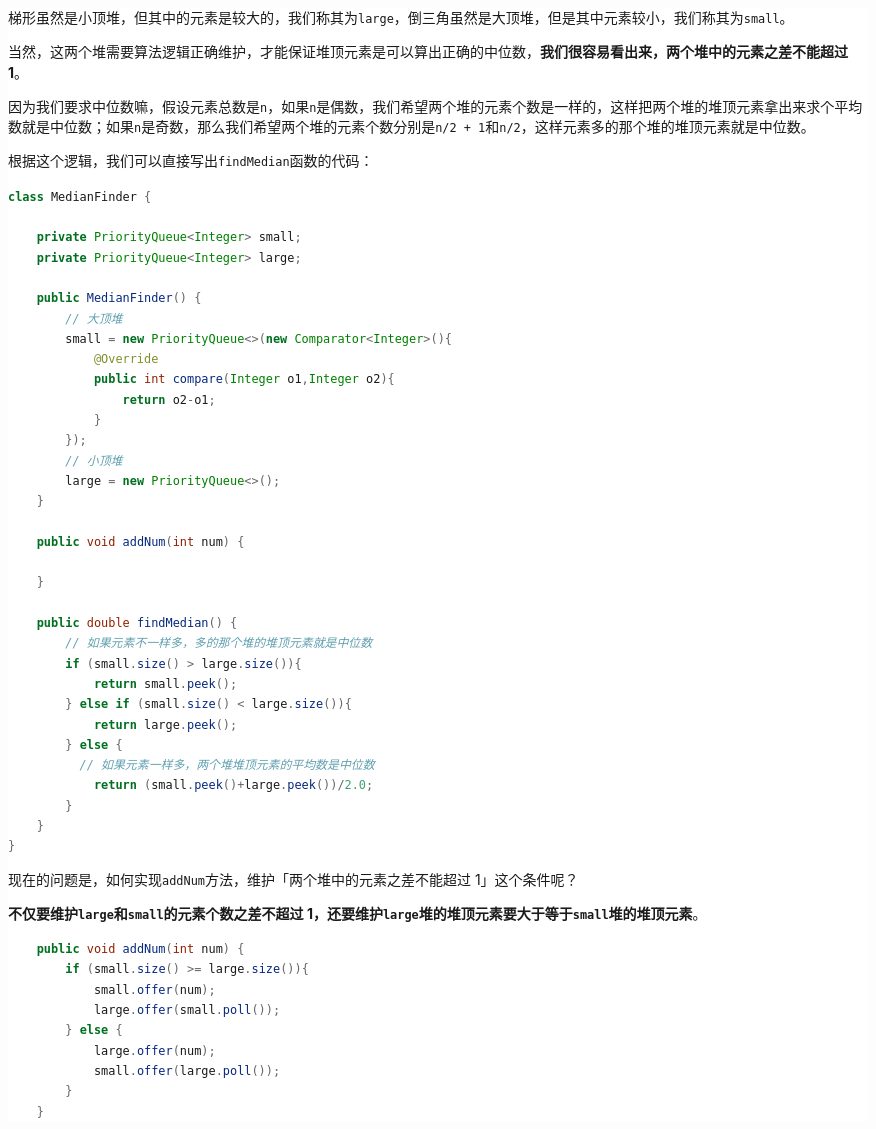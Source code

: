 梯形虽然是小顶堆，但其中的元素是较大的，我们称其为`large`，倒三角虽然是大顶堆，但是其中元素较小，我们称其为`small`。

当然，这两个堆需要算法逻辑正确维护，才能保证堆顶元素是可以算出正确的中位数，**我们很容易看出来，两个堆中的元素之差不能超过 1**。

因为我们要求中位数嘛，假设元素总数是`n`，如果`n`是偶数，我们希望两个堆的元素个数是一样的，这样把两个堆的堆顶元素拿出来求个平均数就是中位数；如果`n`是奇数，那么我们希望两个堆的元素个数分别是`n/2 + 1`和`n/2`，这样元素多的那个堆的堆顶元素就是中位数。

根据这个逻辑，我们可以直接写出`findMedian`函数的代码：

```java
class MedianFinder {

    private PriorityQueue<Integer> small;
    private PriorityQueue<Integer> large;

    public MedianFinder() {
      	// 大顶堆
        small = new PriorityQueue<>(new Comparator<Integer>(){
            @Override
            public int compare(Integer o1,Integer o2){
                return o2-o1;
            }
        });
        // 小顶堆
        large = new PriorityQueue<>();
    }
    
    public void addNum(int num) {
        
    }
    
    public double findMedian() {
        // 如果元素不一样多，多的那个堆的堆顶元素就是中位数
        if (small.size() > large.size()){
            return small.peek();
        } else if (small.size() < large.size()){
            return large.peek();
        } else {
          // 如果元素一样多，两个堆堆顶元素的平均数是中位数
            return (small.peek()+large.peek())/2.0;
        }
    }
}
```

现在的问题是，如何实现`addNum`方法，维护「两个堆中的元素之差不能超过 1」这个条件呢？

**不仅要维护`large`和`small`的元素个数之差不超过 1，还要维护`large`堆的堆顶元素要大于等于`small`堆的堆顶元素**。

```java
    public void addNum(int num) {
        if (small.size() >= large.size()){
            small.offer(num);
            large.offer(small.poll());
        } else {
            large.offer(num);
            small.offer(large.poll());
        }
    }
```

- **What the task requires**
Look through the preceding entries for the word "PriorityQueue". Report how many lines hold it, and only that number.

- **Solution to this task**
4